____ Records supplied

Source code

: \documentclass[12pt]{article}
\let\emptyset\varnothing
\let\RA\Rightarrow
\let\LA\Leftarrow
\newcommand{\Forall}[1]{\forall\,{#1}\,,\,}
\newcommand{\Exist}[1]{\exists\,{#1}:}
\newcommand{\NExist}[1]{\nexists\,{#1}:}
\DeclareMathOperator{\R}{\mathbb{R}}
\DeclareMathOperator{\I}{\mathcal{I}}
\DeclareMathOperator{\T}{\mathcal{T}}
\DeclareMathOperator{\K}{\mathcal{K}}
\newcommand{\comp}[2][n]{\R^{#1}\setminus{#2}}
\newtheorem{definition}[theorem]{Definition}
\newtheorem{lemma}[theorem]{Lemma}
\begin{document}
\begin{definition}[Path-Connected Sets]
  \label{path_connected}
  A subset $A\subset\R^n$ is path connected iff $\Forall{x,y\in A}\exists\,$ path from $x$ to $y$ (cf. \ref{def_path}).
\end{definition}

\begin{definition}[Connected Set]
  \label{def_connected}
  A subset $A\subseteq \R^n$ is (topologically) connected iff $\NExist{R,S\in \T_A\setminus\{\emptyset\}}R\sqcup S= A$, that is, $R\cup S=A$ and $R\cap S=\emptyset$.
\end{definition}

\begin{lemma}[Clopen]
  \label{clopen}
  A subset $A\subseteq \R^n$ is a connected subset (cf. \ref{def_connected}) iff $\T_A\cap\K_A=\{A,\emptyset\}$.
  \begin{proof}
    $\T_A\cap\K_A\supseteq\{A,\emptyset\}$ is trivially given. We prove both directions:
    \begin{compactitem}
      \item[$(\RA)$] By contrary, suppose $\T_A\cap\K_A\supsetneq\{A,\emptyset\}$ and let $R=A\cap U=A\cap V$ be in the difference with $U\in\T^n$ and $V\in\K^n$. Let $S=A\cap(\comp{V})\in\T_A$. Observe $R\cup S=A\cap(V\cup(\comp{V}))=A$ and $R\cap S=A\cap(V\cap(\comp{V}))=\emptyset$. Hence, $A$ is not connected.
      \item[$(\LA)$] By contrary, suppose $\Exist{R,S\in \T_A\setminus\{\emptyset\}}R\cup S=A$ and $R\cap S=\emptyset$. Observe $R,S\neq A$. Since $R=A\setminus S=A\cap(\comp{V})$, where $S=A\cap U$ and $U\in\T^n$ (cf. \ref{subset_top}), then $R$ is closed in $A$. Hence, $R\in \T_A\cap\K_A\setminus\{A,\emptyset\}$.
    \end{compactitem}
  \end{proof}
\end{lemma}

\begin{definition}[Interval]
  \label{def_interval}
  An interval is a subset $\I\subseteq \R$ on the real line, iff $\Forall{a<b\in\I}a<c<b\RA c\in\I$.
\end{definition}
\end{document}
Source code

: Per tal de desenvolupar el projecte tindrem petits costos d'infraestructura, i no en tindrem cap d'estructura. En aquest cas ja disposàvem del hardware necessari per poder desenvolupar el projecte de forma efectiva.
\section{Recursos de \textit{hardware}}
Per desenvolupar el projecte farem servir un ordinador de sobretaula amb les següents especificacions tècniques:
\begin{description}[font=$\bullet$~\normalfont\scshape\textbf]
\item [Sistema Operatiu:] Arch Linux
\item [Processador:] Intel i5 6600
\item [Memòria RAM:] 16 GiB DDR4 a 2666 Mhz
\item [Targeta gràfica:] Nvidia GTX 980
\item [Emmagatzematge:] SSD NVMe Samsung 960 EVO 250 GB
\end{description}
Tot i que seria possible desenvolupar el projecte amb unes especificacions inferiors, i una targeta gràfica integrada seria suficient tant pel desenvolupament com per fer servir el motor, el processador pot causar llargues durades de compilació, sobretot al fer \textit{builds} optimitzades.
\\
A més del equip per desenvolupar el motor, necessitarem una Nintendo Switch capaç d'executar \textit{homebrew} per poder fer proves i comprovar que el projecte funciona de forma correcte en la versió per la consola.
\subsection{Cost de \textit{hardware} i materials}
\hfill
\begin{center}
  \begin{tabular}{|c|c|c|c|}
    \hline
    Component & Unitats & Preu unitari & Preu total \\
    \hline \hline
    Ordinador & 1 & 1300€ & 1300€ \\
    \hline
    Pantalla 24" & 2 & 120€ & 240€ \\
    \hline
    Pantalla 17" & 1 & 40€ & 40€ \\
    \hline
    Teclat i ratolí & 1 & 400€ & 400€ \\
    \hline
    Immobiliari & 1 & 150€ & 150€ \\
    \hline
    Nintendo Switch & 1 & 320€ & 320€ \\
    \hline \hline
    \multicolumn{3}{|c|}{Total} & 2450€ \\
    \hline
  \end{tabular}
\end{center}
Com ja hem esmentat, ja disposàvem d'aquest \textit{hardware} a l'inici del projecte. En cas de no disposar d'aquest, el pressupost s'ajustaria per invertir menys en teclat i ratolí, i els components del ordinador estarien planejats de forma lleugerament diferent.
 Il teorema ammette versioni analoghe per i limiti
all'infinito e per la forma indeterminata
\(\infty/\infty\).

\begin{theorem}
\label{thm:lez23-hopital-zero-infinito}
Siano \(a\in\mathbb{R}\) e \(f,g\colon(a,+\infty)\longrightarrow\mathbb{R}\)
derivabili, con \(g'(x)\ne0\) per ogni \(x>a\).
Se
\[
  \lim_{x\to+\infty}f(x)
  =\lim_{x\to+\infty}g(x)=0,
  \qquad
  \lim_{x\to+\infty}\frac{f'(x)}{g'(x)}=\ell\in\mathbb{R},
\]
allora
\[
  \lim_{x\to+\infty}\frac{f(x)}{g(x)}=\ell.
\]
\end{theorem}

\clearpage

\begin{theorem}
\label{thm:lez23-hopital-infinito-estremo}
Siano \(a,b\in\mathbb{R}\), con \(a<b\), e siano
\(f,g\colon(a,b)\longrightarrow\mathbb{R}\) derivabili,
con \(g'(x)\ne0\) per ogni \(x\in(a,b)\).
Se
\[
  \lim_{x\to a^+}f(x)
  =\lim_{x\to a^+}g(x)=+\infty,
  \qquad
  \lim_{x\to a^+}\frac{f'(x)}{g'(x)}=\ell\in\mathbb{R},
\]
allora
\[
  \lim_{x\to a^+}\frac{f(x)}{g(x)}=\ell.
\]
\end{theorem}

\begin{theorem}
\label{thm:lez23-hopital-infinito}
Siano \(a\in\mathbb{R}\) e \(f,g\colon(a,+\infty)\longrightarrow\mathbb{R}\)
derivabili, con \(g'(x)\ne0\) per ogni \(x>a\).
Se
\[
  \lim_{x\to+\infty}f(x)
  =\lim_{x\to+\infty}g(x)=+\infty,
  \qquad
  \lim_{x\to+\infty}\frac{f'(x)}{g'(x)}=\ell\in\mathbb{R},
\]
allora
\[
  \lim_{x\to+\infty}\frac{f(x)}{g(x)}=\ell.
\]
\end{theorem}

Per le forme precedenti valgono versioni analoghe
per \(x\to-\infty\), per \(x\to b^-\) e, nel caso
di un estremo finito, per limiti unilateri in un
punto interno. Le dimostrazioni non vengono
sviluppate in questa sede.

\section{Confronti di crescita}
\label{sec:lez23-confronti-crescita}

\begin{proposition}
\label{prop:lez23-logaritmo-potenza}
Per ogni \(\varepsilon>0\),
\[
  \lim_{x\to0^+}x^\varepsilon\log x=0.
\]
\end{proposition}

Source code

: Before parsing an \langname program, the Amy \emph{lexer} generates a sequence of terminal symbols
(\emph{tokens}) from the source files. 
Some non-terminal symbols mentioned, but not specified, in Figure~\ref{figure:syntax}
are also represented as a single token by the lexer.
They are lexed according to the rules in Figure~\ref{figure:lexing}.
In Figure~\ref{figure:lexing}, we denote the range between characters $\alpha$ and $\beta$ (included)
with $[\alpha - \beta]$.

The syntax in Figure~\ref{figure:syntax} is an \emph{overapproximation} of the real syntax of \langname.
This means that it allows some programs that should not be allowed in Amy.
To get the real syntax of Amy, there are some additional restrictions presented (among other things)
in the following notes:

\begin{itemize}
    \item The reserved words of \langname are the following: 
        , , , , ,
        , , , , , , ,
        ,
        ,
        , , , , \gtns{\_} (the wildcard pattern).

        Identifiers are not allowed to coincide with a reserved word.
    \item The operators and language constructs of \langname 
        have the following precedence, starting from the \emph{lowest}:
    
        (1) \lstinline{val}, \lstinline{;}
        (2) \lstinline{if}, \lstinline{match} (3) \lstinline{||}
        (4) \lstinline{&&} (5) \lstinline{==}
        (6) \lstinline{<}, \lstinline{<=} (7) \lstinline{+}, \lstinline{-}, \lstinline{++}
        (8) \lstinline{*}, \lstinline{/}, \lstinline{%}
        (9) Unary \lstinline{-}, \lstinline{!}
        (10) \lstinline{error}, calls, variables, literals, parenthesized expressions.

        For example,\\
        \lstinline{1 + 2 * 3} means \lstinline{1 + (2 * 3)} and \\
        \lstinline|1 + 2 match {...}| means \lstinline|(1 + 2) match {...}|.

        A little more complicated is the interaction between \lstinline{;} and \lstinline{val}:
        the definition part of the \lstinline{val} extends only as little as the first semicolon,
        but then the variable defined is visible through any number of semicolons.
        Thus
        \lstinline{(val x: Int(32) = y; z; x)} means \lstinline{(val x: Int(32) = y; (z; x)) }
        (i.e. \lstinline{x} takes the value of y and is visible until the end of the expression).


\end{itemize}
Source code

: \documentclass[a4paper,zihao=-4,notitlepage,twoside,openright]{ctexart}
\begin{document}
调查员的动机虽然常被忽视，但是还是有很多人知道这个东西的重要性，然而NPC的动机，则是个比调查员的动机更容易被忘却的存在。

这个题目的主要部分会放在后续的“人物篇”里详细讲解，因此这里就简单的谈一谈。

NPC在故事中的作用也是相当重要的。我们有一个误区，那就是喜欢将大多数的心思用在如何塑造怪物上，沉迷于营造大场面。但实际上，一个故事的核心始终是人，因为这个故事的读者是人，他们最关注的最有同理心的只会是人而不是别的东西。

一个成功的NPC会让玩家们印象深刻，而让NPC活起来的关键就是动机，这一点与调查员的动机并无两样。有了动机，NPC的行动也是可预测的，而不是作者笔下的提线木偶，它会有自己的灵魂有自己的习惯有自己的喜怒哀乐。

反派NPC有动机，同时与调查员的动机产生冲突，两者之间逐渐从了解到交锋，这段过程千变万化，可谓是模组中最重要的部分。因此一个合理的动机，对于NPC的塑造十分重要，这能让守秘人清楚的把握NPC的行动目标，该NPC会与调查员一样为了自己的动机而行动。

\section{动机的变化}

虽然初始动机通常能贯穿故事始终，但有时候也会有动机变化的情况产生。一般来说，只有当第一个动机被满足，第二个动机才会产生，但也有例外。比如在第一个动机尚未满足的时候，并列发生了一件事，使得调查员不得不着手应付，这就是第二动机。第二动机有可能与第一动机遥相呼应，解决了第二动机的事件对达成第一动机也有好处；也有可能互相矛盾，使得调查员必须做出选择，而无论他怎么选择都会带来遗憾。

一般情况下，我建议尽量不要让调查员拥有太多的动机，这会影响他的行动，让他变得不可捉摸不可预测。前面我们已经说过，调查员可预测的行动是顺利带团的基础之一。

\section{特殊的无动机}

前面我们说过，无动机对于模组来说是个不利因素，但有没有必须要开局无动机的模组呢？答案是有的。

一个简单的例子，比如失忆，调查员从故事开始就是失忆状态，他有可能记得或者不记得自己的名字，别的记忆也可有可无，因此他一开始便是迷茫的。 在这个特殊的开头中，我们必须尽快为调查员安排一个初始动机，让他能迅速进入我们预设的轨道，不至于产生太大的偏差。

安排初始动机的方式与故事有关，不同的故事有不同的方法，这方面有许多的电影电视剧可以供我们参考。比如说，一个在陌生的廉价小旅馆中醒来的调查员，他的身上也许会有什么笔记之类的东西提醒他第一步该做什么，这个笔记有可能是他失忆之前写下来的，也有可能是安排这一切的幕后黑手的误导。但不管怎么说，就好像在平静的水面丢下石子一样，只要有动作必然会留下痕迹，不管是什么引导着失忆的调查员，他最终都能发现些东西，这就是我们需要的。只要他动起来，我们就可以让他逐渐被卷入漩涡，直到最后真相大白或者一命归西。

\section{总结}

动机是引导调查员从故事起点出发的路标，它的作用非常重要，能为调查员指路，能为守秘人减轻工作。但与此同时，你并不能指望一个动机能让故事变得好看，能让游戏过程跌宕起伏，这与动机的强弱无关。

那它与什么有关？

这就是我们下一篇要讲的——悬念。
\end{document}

________

Assignment =
All lines holding the word "alpha" must be copied from the data.

Reply to the exercise =
In Figure~\ref{figure:lexing}, we denote the range between characters $\alpha$ and $\beta$ (included)
with $[\alpha - \beta]$.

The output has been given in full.